Friday, 18 of May of 2012

Category » Beer

Football Tailgating Menu: Packers Grill the Vikings

Minnesota isn’t known as the culinary capital of the Midwest. Any cuisine that includes lutefisk – salted and dried cod fish cured with lye – has a lot to learn about good food. And for that matter football. However, as much as Packer fans may believe that the game this Monday is a no brainer for a win, keep in mind the Green Bay defense goes out to lunch quite often during game time. The defense needs to stuff the Vikings much like Wisconsinites stuff their beloved bratwurst. This football tailgating menu includes brats boiled in beer then grilled, served with a tangy coleslaw that’s a snap to make and baked potatoes with an assortment of toppings.
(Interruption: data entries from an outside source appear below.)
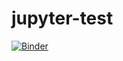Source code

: # jupyter-test

[![Binder](http://mybinder.org/badge.svg)](http://mybinder.org/repo/dwblair/jupyter-test)
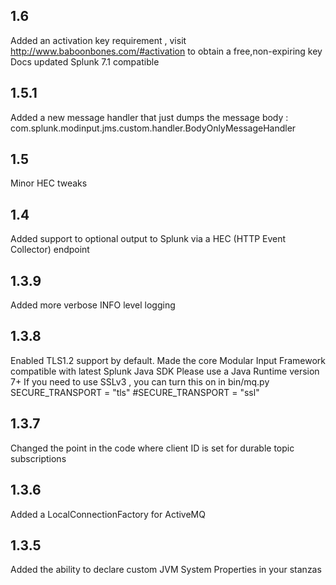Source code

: 1.6
-----
Added an activation key requirement , visit http://www.baboonbones.com/#activation  to obtain a free,non-expiring key
Docs updated
Splunk 7.1 compatible

1.5.1
-----
Added a new message handler that just dumps the message body : 
com.splunk.modinput.jms.custom.handler.BodyOnlyMessageHandler

1.5
---
Minor HEC tweaks

1.4
---
Added support to optional output to Splunk via a HEC (HTTP Event Collector) endpoint

1.3.9
-----
Added more verbose INFO level logging

1.3.8
-----
Enabled TLS1.2 support by default.
Made the  core Modular Input Framework compatible with latest Splunk Java SDK
Please use a Java Runtime version 7+
If you need to use SSLv3 , you can turn this on in bin/mq.py
SECURE_TRANSPORT = "tls"
#SECURE_TRANSPORT = "ssl"

1.3.7
-----
Changed the point in the code where client ID is set for durable topic subscriptions

1.3.6
-----
Added a LocalConnectionFactory for ActiveMQ

1.3.5
-----
Added the ability to declare custom JVM System Properties in your stanzas
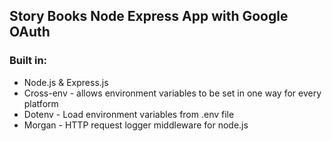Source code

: <h2>Story Books Node Express App with Google OAuth </h2>

<h3>Built in:</h3>
<ul>
<li>Node.js & Express.js</li>
<li>Cross-env - allows environment variables to be set in one way for every platform </li>
<li>Dotenv - Load environment variables from .env file</li>
<li>Morgan - HTTP request logger middleware for node.js</li>
</ul>
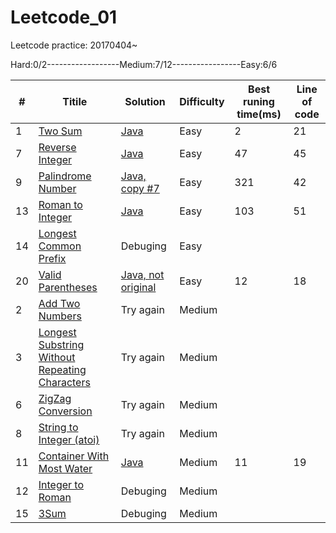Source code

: # Leetcode_01
Leetcode practice: 20170404~

Hard:0/2------------------Medium:7/12-----------------Easy:6/6

#|Titile           |Solution                                       |Difficulty|Best runing time(ms)|Line of code|
-|-----------------|-----------------------------------------------|----------|--------------------|------------|
1|[Two Sum](https://leetcode.com/problems/two-sum/#/description)|[Java](https://github.com/Penciler/Leetcode_01/blob/master/Java/1.%20Two%20Sum)  |Easy      |2                   |21          |
7|[Reverse Integer](https://leetcode.com/problems/reverse-integer/#/description)|[Java](https://github.com/Penciler/Leetcode_01/blob/master/Java/7.%20Reverse%20Integer) |Easy      |47                  |45          |
9|[Palindrome Number](https://leetcode.com/problems/palindrome-number/#/description)|[Java, copy #7](https://github.com/Penciler/Leetcode_01/blob/master/Java/9.%20Palindrome%20Number) |Easy      |321               |42          |
13|[Roman to Integer](https://leetcode.com/problems/roman-to-integer/#/description) |[Java](https://github.com/Penciler/Leetcode_01/blob/master/Java/13.%20Roman%20to%20Integer)|Easy   |103             |51          |
14|[Longest Common Prefix](https://leetcode.com/problems/longest-common-prefix/#/description)|Debuging|Easy | | |
20|[Valid Parentheses](https://leetcode.com/problems/valid-parentheses/#/description)|[Java, not original](https://github.com/Penciler/Leetcode_01/blob/master/Java/20.%20Valid%20Parentheses)|Easy  |12  |18   |
2|[Add Two Numbers](https://leetcode.com/problems/add-two-numbers/#/description)|Try again|Medium|||
3|[Longest Substring Without Repeating Characters](https://leetcode.com/problems/longest-substring-without-repeating-characters/#/description)|Try again|Medium|||
6|[ZigZag Conversion](https://leetcode.com/problems/zigzag-conversion/#/description)|Try again|Medium|||
8|[String to Integer (atoi)](https://leetcode.com/problems/string-to-integer-atoi/#/description)|Try again|Medium|||
11|[Container With Most Water](https://leetcode.com/problems/container-with-most-water/#/submissions/1)|[Java](https://github.com/Penciler/Leetcode_01/blob/master/Java/11.%20Container%20With%20Most%20Water)|Medium|11|19|
12|[Integer to Roman](https://leetcode.com/problems/integer-to-roman/#/description)|Debuging|Medium|||
15|[3Sum](https://leetcode.com/problems/3sum/#/description)|Debuging|Medium|||
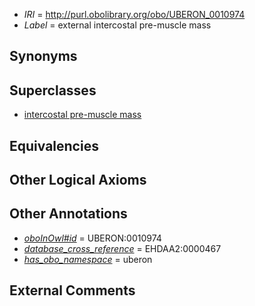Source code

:  * *IRI* = http://purl.obolibrary.org/obo/UBERON_0010974
 * *Label* = external intercostal pre-muscle mass

## Synonyms


## Superclasses

 * [intercostal pre-muscle mass](../../UBERON/70/UBERON_0010970.md)

## Equivalencies


## Other Logical Axioms


## Other Annotations

 * *[oboInOwl#id](../../id/oboInOwl#id.md)* = UBERON:0010974
 * *[database_cross_reference](../../ef/oboInOwl#hasDbXref.md)* = EHDAA2:0000467
 * *[has_obo_namespace](../../ce/oboInOwl#hasOBONamespace.md)* = uberon

## External Comments

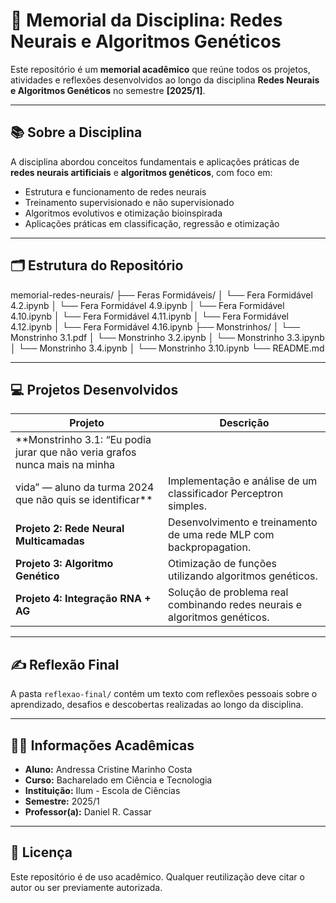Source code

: # 🧠 Memorial da Disciplina: Redes Neurais e Algoritmos Genéticos

Este repositório é um **memorial acadêmico** que reúne todos os projetos, atividades e reflexões desenvolvidos ao longo da disciplina **Redes Neurais e Algoritmos Genéticos** no semestre **[2025/1]**.

---

## 📚 Sobre a Disciplina

A disciplina abordou conceitos fundamentais e aplicações práticas de **redes neurais artificiais** e **algoritmos genéticos**, com foco em:

- Estrutura e funcionamento de redes neurais
- Treinamento supervisionado e não supervisionado
- Algoritmos evolutivos e otimização bioinspirada
- Aplicações práticas em classificação, regressão e otimização

---

## 🗂 Estrutura do Repositório

memorial-redes-neurais/
├── Feras Formidáveis/
│ └── Fera Formidável 4.2.ipynb
│ └── Fera Formidável 4.9.ipynb
│ └── Fera Formidável 4.10.ipynb
│ └── Fera Formidável 4.11.ipynb
│ └── Fera Formidável 4.12.ipynb
│ └── Fera Formidável 4.16.ipynb
├── Monstrinhos/
│ └── Monstrinho 3.1.pdf
│ └── Monstrinho 3.2.ipynb
│ └── Monstrinho 3.3.ipynb
│ └── Monstrinho 3.4.ipynb
│ └── Monstrinho 3.10.ipynb
└── README.md

---

## 💻 Projetos Desenvolvidos

| Projeto | Descrição |
|--------|-----------|
| **Monstrinho 3.1: “Eu podia jurar que não veria grafos nunca mais na minha
vida” — aluno da turma 2024 que não quis se identificar** | Implementação e análise de um classificador Perceptron simples. |
| **Projeto 2: Rede Neural Multicamadas** | Desenvolvimento e treinamento de uma rede MLP com backpropagation. |
| **Projeto 3: Algoritmo Genético** | Otimização de funções utilizando algoritmos genéticos. |
| **Projeto 4: Integração RNA + AG** | Solução de problema real combinando redes neurais e algoritmos genéticos. |

---

## ✍️ Reflexão Final

A pasta `reflexao-final/` contém um texto com reflexões pessoais sobre o aprendizado, desafios e descobertas realizadas ao longo da disciplina.

---

## 👨‍🎓 Informações Acadêmicas

- **Aluno:** Andressa Cristine Marinho Costa  
- **Curso:** Bacharelado em Ciência e Tecnologia  
- **Instituição:** Ilum - Escola de Ciências  
- **Semestre:** 2025/1  
- **Professor(a):** Daniel R. Cassar

---

## 📎 Licença

Este repositório é de uso acadêmico. Qualquer reutilização deve citar o autor ou ser previamente autorizada.

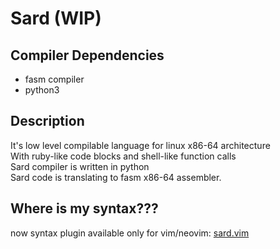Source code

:# Sard (WIP)

## Compiler Dependencies

* fasm compiler
* python3

## Description

It's low level compilable language for linux x86-64 architecture<br/>
With ruby-like code blocks and shell-like function calls<br/>
Sard compiler is written in python<br/>
Sard code is translating to fasm x86-64 assembler.

## Where is my syntax???

now syntax plugin available only for vim/neovim: <a href="https://github.com/Eldyj/sard.vim">sard.vim</a>
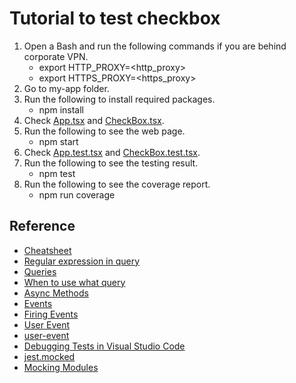 # Tutorial to test checkbox

1. Open a Bash and run the following commands if you are behind corporate VPN.
   - export HTTP_PROXY=<http_proxy>
   - export HTTPS_PROXY=<https_proxy>
2. Go to my-app folder.
3. Run the following to install required packages.
   - npm install
4. Check [App.tsx](./my-app/src/App.tsx) and [CheckBox.tsx](./my-app/src/CheckBox.tsx).
5. Run the following to see the web page.
   - npm start
6. Check [App.test.tsx](./my-app/src/App.test.tsx) and [CheckBox.test.tsx](./my-app/src/CheckBox.test.tsx).
7. Run the following to see the testing result.
   - npm test
8. Run the following to see the coverage report.
   - npm run coverage

## Reference

- [Cheatsheet](https://testing-library.com/docs/react-testing-library/cheatsheet)
- [Regular expression in query](https://testing-library.com/docs/queries/about/#textmatch)
- [Queries](https://testing-library.com/docs/react-testing-library/cheatsheet#queries)
- [When to use what query](https://testing-library.com/docs/queries/about/#priority)
- [Async Methods](https://testing-library.com/docs/dom-testing-library/api-async/)
- [Events](https://testing-library.com/docs/react-testing-library/cheatsheet#events)
- [Firing Events](https://testing-library.com/docs/dom-testing-library/api-events/)
- [User Event](https://testing-library.com/docs/user-event/intro/)
- [user-event](https://testing-library.com/docs/ecosystem-user-event/)
- [Debugging Tests in Visual Studio Code](https://create-react-app.dev/docs/debugging-tests/#debugging-tests-in-visual-studio-code)
- [jest.mocked](https://jestjs.io/docs/jest-object#jestmockedtitem-t-deep--false)
- [Mocking Modules](https://jestjs.io/docs/27.x/mock-functions#mocking-modules)
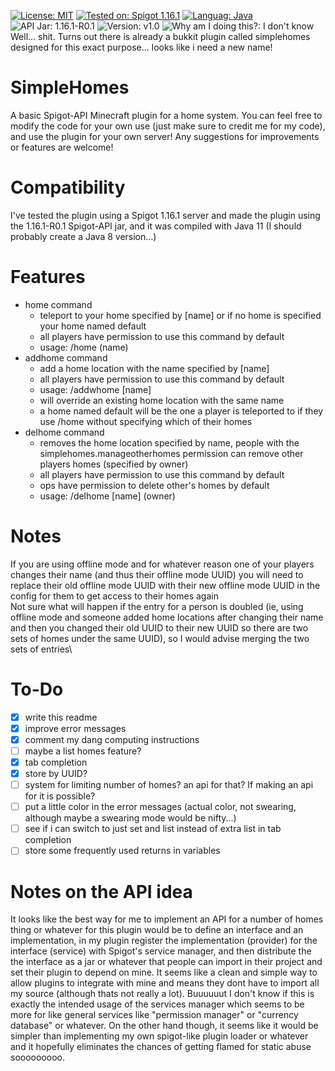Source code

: [![License: MIT](https://img.shields.io/badge/License-MIT-brightgreen.svg)](https://opensource.org/licenses/MIT) [![Tested on: Spigot 1.16.1](https://img.shields.io/badge/Tested%20on-Spigot%201.16.1-yellow.svg?logo=minecraft)](https://www.spigotmc.org/) [![Languag: Java](https://img.shields.io/badge/Language-Java-red?logo=java)](https://www.java.com/en/) ![API Jar: 1.16.1-R0.1](https://img.shields.io/badge/API%20Jar-1.16.1--R0.1-blueviolet) ![Version: v1.0](https://img.shields.io/badge/Version-v1.0-blue) ![Why am I doing this?: I don't know](https://img.shields.io/badge/Why%20am%20I%20making%20these%3F-I%20don't%20know-lightgrey)\
Well... shit. Turns out there is already a bukkit plugin called simplehomes designed for this exact purpose... looks like i need a new name!
# SimpleHomes
A basic Spigot-API Minecraft plugin for a home system.
You can feel free to modify the code for your own use (just make sure to credit me for my code), and use the plugin for your own server!
Any suggestions for improvements or features are welcome!
# Compatibility
I've tested the plugin using a Spigot 1.16.1 server and made the plugin using the 1.16.1-R0.1 Spigot-API jar, and it was compiled with Java 11 (I should probably create a Java 8 version...)
# Features
- home command
  - teleport to your home specified by \[name\] or if no home is specified your home named default
  - all players have permission to use this command by default
  - usage: /home (name)
- addhome command
  - add a home location with the name specified by \[name\]
  - all players have permission to use this command by default
  - usage: /addwhome \[name\]
  - will override an existing home location with the same name
  - a home named default will be the one a player is teleported to if they use /home without specifying which of their homes
- delhome command
  - removes the home location specified by name, people with the simplehomes.manageotherhomes permission can remove other players homes (specified by owner)
  - all players have permission to use this command by default
  - ops have permission to delete other's homes by default
  - usage: /delhome \[name\] (owner)
# Notes
If you are using offline mode and for whatever reason one of your players changes their name (and thus their offline mode UUID) you will need to replace their old offline mode UUID with their new offline mode UUID in the config for them to get access to their homes again\
Not sure what will happen if the entry for a person is doubled (ie, using offline mode and someone added home locations after changing their name and then you changed their old UUID to their new UUID so there are two sets of homes under the same UUID), so I would advise merging the two sets of entries\
# To-Do
- [x] write this readme
- [x] improve error messages
- [x] comment my dang computing instructions
- [ ] maybe a list homes feature?
- [x] tab completion
- [x] store by UUID?
- [ ] system for limiting number of homes? an api for that? If making an api for it is possible?
- [ ] put a little color in the error messages (actual color, not swearing, although maybe a swearing mode would be nifty...)
- [ ] see if i can switch to just set and list instead of extra list in tab completion
- [ ] store some frequently used returns in variables
# Notes on the API idea
It looks like the best way for me to implement an API for a number of homes thing or whatever for this plugin would be to define an interface and an implementation, in my plugin register the implementation (provider) for the interface (service) with Spigot's service manager, and then distribute the the interface as a jar or whatever that people can import in their project and set their plugin to depend on mine. It seems like a clean and simple way to allow plugins to integrate with mine and means they dont have to import all my source (although thats not really a lot). Buuuuuut I don't know if this is exactly the intended usage of the services manager which seems to be more for like general services like "permission manager" or "currency database" or whatever. On the other hand though, it seems like it would be simpler than implementing my own spigot-like plugin loader or whatever and it hopefully eliminates the chances of getting flamed for static abuse sooooooooo.
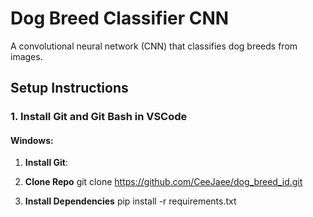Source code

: # Dog Breed Classifier CNN

A convolutional neural network (CNN) that classifies dog breeds from images.

## Setup Instructions

### 1. Install Git and Git Bash in VSCode

#### Windows:
1. **Install Git**:

2. **Clone Repo**
git clone https://github.com/CeeJaee/dog_breed_id.git

3. **Install Dependencies**
pip install -r requirements.txt
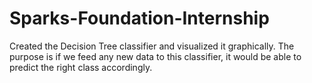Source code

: # Sparks-Foundation-Internship

Created the Decision Tree classifier and visualized it graphically.
The purpose is if we feed any new data to this classifier, it would be able to 
predict the right class accordingly. 
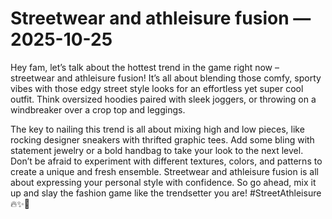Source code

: # Streetwear and athleisure fusion — 2025-10-25

Hey fam, let’s talk about the hottest trend in the game right now – streetwear and athleisure fusion! It’s all about blending those comfy, sporty vibes with those edgy street style looks for an effortless yet super cool outfit. Think oversized hoodies paired with sleek joggers, or throwing on a windbreaker over a crop top and leggings.

The key to nailing this trend is all about mixing high and low pieces, like rocking designer sneakers with thrifted graphic tees. Add some bling with statement jewelry or a bold handbag to take your look to the next level. Don’t be afraid to experiment with different textures, colors, and patterns to create a unique and fresh ensemble. Streetwear and athleisure fusion is all about expressing your personal style with confidence. So go ahead, mix it up and slay the fashion game like the trendsetter you are! #StreetAthleisure 🔥✨👟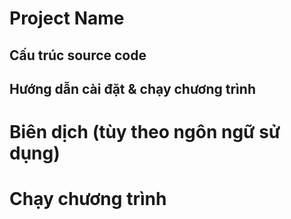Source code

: # Project Name

## Cấu trúc source code

## Hướng dẫn cài đặt & chạy chương trình

# Biên dịch (tùy theo ngôn ngữ sử dụng)
# Chạy chương trình
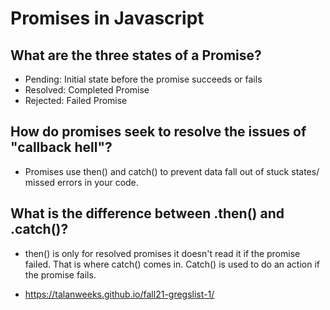 # Promises in Javascript 

## What are the three states of a Promise?

* Pending: Initial state before the promise succeeds or fails
* Resolved: Completed Promise
* Rejected: Failed Promise

## How do promises seek to resolve the issues of "callback hell"?

*  Promises use then() and catch() to prevent data fall out of stuck states/ missed errors in your code. 

## What is the difference between .then() and .catch()?

* then() is only for resolved promises it doesn't read it if the promise failed. That is where catch() comes in. Catch() is used to do an action if the promise fails.

* https://talanweeks.github.io/fall21-gregslist-1/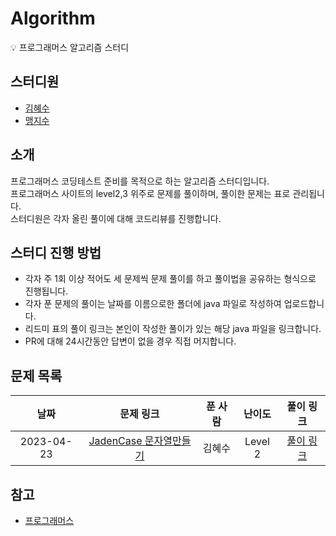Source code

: # Algorithm
:bulb: 프로그래머스 알고리즘 스터디

## 스터디원
- [김혜수](https://github.com/Hyesooo)
- [맹지수](https://github.com/maeng24)

## 소개
프로그래머스 코딩테스트 준비를 목적으로 하는 알고리즘 스터디입니다.  
프로그래머스 사이트의 level2,3 위주로 문제를 풀이하며, 풀이한 문제는 표로 관리됩니다.  
스터디원은 각자 올린 풀이에 대해 코드리뷰를 진행합니다.  

## 스터디 진행 방법
- 각자 주 1회 이상 적어도 세 문제씩 문제 풀이를 하고 풀이법을 공유하는 형식으로 진행됩니다.  
- 각자 푼 문제의 풀이는 날짜를 이름으로한 폴더에 java 파일로 작성하여 업로드합니다.  
- 리드미 표의 풀이 링크는 본인이 작성한 풀이가 있는 해당 java 파일을 링크합니다.  
- PR에 대해 24시간동안 답변이 없을 경우 직접 머지합니다.   

## 문제 목록

| 날짜 | 문제 링크 | 푼 사람 | 난이도 | 풀이 링크 |
|:---:|:---:|:---:|:---:|:---:|
| 2023-04-23 | [JadenCase 문자열만들기](https://school.programmers.co.kr/learn/courses/30/lessons/12951) | 김혜수 | Level 2 | [풀이 링크]() |


## 참고
- [프로그래머스](https://programmers.co.kr/)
So let’s get grilling.

Prick the brats with a fork. Place in saucepan. Cover with beer — a beer good enough to drink, not one of those trendy low carb or light beers. We’re talking a lusty lager here. Boil for 10 minutes. Let cool in the pan. Now on to the coleslaw.

Mix an 8 to 12 ounce package of shredded coleslaw with an equal amount of well-drained and rinsed sauerkraut. Sprinkle with a tablespoon each of caraway seeds, celery seeds and 1/4 teaspoon of salt. Mix well. See, that was easy.

Bake the potatoes ahead of time at 400 F until they’re about 10 minutes away from being done. Poke them with a fork. There should be resistance to the fork. Let cool. When you grill the brats put on the potatoes wrapped in foil at the edges of the grill. By the time the brats are done the potatoes will be too. And hopefully by halftime arrives, the Packers have pounded Ponder perfectly pancake flat.

Start the grill for the brats. The fire or temperature if you’re using a gas grill should be medium. The brats are already cooked through. You’re just crisping the skin and turning that grey color into a beautiful dark golden brown.

Serve the brats with mustard, onions, pickles, chutney or whatever other toppings you prefer. Toast split French rolls or hot dog buns.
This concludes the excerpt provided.